[Items from a dataset]
────

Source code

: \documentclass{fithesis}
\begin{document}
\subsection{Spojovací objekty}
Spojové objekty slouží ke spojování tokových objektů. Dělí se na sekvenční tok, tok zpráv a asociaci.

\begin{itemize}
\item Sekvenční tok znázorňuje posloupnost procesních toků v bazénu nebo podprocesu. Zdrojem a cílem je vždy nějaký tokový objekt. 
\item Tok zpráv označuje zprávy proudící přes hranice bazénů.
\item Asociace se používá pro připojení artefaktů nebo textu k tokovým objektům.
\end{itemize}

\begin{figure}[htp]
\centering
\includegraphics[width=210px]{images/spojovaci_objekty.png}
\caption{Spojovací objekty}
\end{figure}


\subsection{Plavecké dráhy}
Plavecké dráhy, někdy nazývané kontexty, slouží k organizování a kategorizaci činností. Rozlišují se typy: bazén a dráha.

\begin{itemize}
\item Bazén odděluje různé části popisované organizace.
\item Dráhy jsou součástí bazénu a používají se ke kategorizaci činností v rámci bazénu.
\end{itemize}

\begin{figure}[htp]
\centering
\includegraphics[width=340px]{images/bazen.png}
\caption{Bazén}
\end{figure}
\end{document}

────

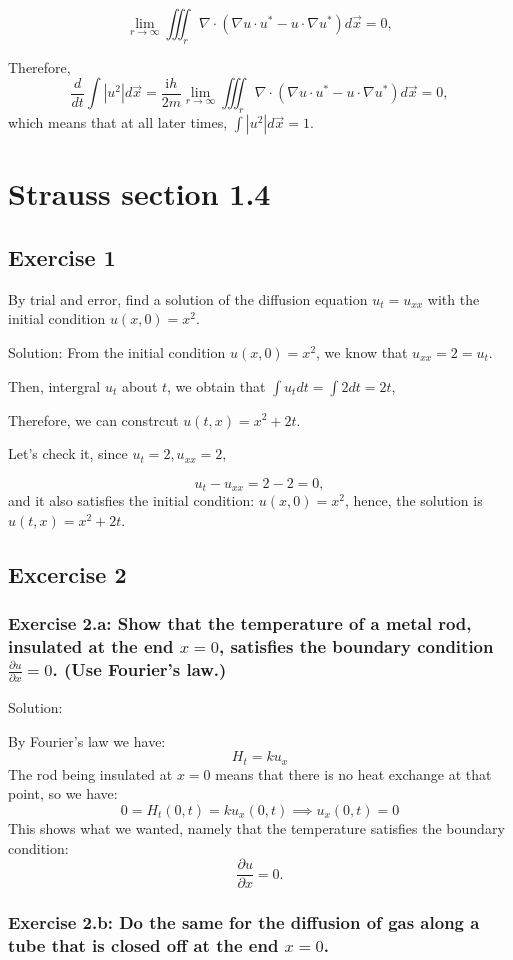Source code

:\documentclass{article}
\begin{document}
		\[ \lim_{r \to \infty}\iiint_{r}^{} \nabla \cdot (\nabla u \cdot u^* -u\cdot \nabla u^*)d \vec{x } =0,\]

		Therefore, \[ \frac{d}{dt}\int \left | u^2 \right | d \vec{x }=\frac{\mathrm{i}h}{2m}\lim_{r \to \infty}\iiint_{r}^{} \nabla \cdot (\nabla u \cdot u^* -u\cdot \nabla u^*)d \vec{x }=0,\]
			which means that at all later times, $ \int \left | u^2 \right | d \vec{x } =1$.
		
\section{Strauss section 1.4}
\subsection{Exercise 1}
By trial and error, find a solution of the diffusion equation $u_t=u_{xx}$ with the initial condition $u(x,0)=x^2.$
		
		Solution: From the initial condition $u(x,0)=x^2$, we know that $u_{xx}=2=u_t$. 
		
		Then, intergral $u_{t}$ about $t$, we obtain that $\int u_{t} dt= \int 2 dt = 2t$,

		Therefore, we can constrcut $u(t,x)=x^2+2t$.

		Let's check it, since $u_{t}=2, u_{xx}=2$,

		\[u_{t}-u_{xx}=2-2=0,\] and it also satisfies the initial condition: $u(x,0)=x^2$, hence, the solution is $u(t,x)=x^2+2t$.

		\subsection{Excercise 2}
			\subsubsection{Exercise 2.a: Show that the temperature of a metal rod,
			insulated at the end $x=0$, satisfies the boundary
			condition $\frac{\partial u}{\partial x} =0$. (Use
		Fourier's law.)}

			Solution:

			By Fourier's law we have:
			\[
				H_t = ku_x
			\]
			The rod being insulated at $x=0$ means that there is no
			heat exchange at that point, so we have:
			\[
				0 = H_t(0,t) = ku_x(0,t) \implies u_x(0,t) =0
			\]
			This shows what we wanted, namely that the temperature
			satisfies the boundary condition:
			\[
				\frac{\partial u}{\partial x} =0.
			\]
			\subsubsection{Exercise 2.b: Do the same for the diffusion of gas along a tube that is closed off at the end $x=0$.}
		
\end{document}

────

• [Work instruction]:
All lines in the entries above that hold the word "cdot" need to be copied.

• [Result]:
		\[ \lim_{r \to \infty}\iiint_{r}^{} \nabla \cdot (\nabla u \cdot u^* -u\cdot \nabla u^*)d \vec{x } =0,\]
		Therefore, \[ \frac{d}{dt}\int \left | u^2 \right | d \vec{x }=\frac{\mathrm{i}h}{2m}\lim_{r \to \infty}\iiint_{r}^{} \nabla \cdot (\nabla u \cdot u^* -u\cdot \nabla u^*)d \vec{x }=0,\]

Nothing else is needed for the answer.